In the big picture, a good playbook needs to do several things:

  • Define your sales process and methodology — not only what you need to do but how to make it happen
  • Identify how your process maps to your customer’s buying process
  • Tell you how to engage with a prospective customer
  • Diagram the engagement experience
  • Accelerate sales effectiveness and accuracy.
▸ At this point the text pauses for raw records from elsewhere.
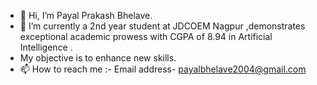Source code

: - 👋 Hi, I’m Payal Prakash Bhelave.
- 🌱 I’m currently a 2nd year student at JDCOEM Nagpur ,demonstrates
  exceptional academic prowess with CGPA of 8.94 in Artificial Intelligence .
-  My objective is to enhance new skills.
- 📫 How to reach me :- Email address- payalbhelave2004@gmail.com
<!---
PBHELAVE/PBHELAVE is a ✨ special ✨ repository because its `README.md` (this file) appears on your GitHub profile.
You can click the Preview link to take a look at your changes.
--->
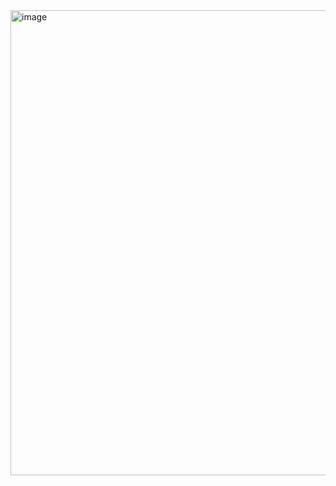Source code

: <img width="744" alt="image" src="https://github.com/skyefee/skyefee.github.io/assets/38099861/11904ec3-0d65-4c4f-a14e-18c83dc006e9">
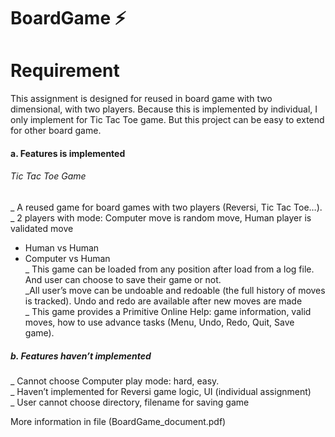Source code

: # BoardGame ⚡️
# Requirement
This assignment is designed for reused in board game with two dimensional, with 
two players. Because this is implemented by individual, I only implement for Tic 
Tac Toe game. But this project can be easy to extend for other board game. 
#### a. Features is implemented
###### Tic Tac Toe Game
_ A reused game for board games with two players (Reversi, Tic Tac Toe…).\
_ 2 players with mode: Computer move is random move, Human player is 
validated move
+ Human vs Human
+ Computer vs Human\
_ This game can be loaded from any position after load from a log file. And 
user can choose to save their game or not.\
_All user’s move can be undoable and redoable (the full history of moves is
tracked). Undo and redo are available after new moves are made\
_ This game provides a Primitive Online Help: game information, valid moves, 
how to use advance tasks (Menu, Undo, Redo, Quit, Save game).
##### b. Features haven’t implemented
_ Cannot choose Computer play mode: hard, easy.\
_ Haven’t implemented for Reversi game logic, UI (individual assignment)\
_ User cannot choose directory, filename for saving game

More information in file (BoardGame_document.pdf)
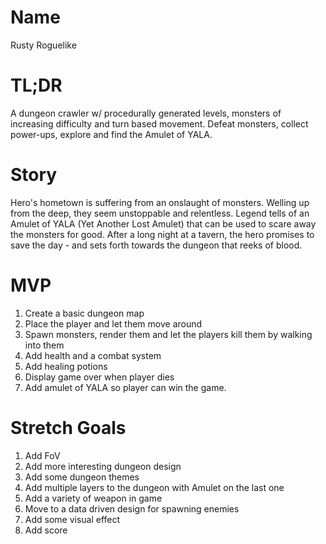 # Name
Rusty Roguelike

# TL;DR
A dungeon crawler w/ procedurally generated levels, monsters of increasing difficulty and turn based movement. Defeat monsters, collect power-ups, explore and find the Amulet of YALA.

# Story
Hero's hometown is suffering from an onslaught of monsters. Welling up from the deep, they seem unstoppable and relentless. Legend tells of an Amulet of YALA (Yet Another Lost Amulet) that can be used to scare away the monsters for good. After a long night at a tavern, the hero promises to save the day - and sets forth towards the dungeon that reeks of blood.

# MVP
1. Create a basic dungeon map
2. Place the player and let them move around
3. Spawn monsters, render them and let the players kill them by walking into them
4. Add health and a combat system
5. Add healing potions
6. Display game over when player dies
7. Add amulet of YALA so player can win the game.

# Stretch Goals
1. Add FoV
2. Add more interesting dungeon design
3. Add some dungeon themes
4. Add multiple layers to the dungeon with Amulet on the last one
5. Add a variety of weapon in game
6. Move to a data driven design for spawning enemies
7. Add some visual effect
8. Add score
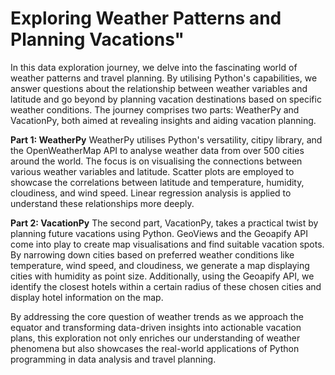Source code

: # Exploring Weather Patterns and Planning Vacations"
 
In this data exploration journey, we delve into the fascinating world of weather patterns and travel planning. By utilising Python's capabilities, we answer questions about the relationship between weather variables and latitude and go beyond by planning vacation destinations based on specific weather conditions. The journey comprises two parts: WeatherPy and VacationPy, both aimed at revealing insights and aiding vacation planning.

**Part 1: WeatherPy**
WeatherPy utilises Python's versatility, citipy library, and the OpenWeatherMap API to analyse weather data from over 500 cities around the world. The focus is on visualising the connections between various weather variables and latitude. Scatter plots are employed to showcase the correlations between latitude and temperature, humidity, cloudiness, and wind speed. Linear regression analysis is applied to understand these relationships more deeply.

**Part 2: VacationPy**
The second part, VacationPy, takes a practical twist by planning future vacations using Python. GeoViews and the Geoapify API come into play to create map visualisations and find suitable vacation spots. By narrowing down cities based on preferred weather conditions like temperature, wind speed, and cloudiness, we generate a map displaying cities with humidity as point size. Additionally, using the Geoapify API, we identify the closest hotels within a certain radius of these chosen cities and display hotel information on the map.

By addressing the core question of weather trends as we approach the equator and transforming data-driven insights into actionable vacation plans, this exploration not only enriches our understanding of weather phenomena but also showcases the real-world applications of Python programming in data analysis and travel planning.
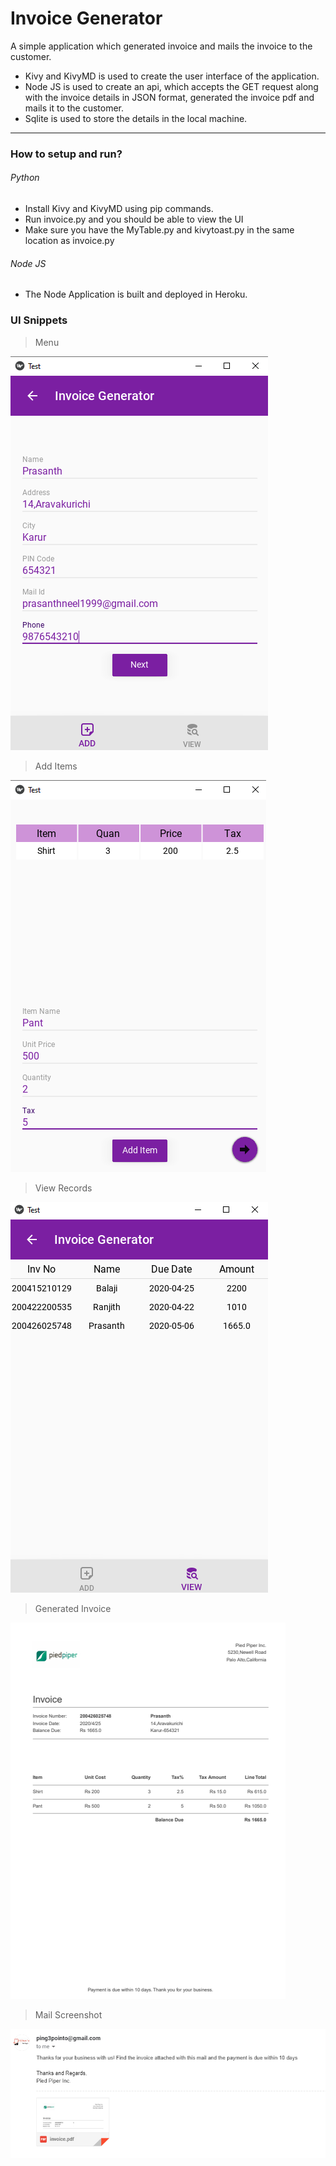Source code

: # Invoice Generator
A simple application which generated invoice and mails the invoice to the customer.
- Kivy and KivyMD is used to create the user interface of the application.
- Node JS is used to create an api, which accepts the GET request along with the invoice details in JSON format, generated the invoice pdf and mails it to the customer.
- Sqlite is used to store the details in the local machine.

------------
### How to setup and run?
###### Python
- Install Kivy and KivyMD using pip commands.
- Run invoice.py and you should be able to view the UI
- Make sure you have the MyTable.py and kivytoast.py in the same location as invoice.py

###### Node JS
- The Node Application is built and deployed in Heroku.

### UI Snippets
>Menu

![Launch Screen](https://github.com/balajiRchandran/Invoice-Generator/blob/master/UI%20Snippets/First.PNG)

>Add Items

![Add Item](https://github.com/balajiRchandran/Invoice-Generator/blob/master/UI%20Snippets/Second.PNG)

>View Records

![Records](https://github.com/balajiRchandran/Invoice-Generator/blob/master/UI%20Snippets/Three.PNG)

>Generated Invoice

![Invoice](https://github.com/balajiRchandran/Invoice-Generator/blob/master/UI%20Snippets/GenInv.PNG)

>Mail Screenshot

![Mail](https://github.com/balajiRchandran/Invoice-Generator/blob/master/UI%20Snippets/Mail.PNG)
The Components of the Sales Playbook, Explained
In the sports world, a “play” is an action designed to achieve a specific purpose in specific conditions. When you design a playbook you need to define the conditions. Therefore, at a minimum, the following knowledge needs to be integrated into the playbook:

  1. Customer analysis – Identifies the market, key trends, key buyers and influencers, a profile of the ideal customer, the customers’ pain points and preferences and the critical business issues customers are trying to solve.
  2. Buying process – Identifies conditions or events that trigger consideration, evaluation, and purchase. What are the behaviors of a qualified lead?
  3. Company offer and value proposition – Describes and clarifies what your company offers and the ways in which your products and services address the customer’s pain points and business issues.
  4. Competitive analysis – Details how competitors position themselves in the market, their selling process, typical moves by each competitor, and recommendations on how to counter these moves.
  5. Sales methodology – Maps the customer buying process, and outlines your sales process, that is, the standard set of critical steps that move the customer to buy. While this section should outline the sales cycle stages and responsibilities, it should go beyond just describing the steps in the sales cycle. It should provide instructions on what information needs to be collected at each stage in the process, identify the players in each step, and how to assess the opportunity.
  6. Countering objections – Gives specific instruction on how to address each common objection sales might encounter.
  7. Best practices – Lists proven tips, techniques — and under what circumstances to use them. This section should also capture what hasn’t worked in the past and associated lessons learned.
  8. Your Buyer Personae — A section (perhaps an appendix) that answers the question, “Who is my ideal prospect?”

A Worthwhile Investment

While developing a sales playbook is an extensive investment of your time, it has a big payoff in that it surfaces customer pains and preferences, improves sales effectiveness and productivity, and exposes and corrects weaknesses in the way you currently operate.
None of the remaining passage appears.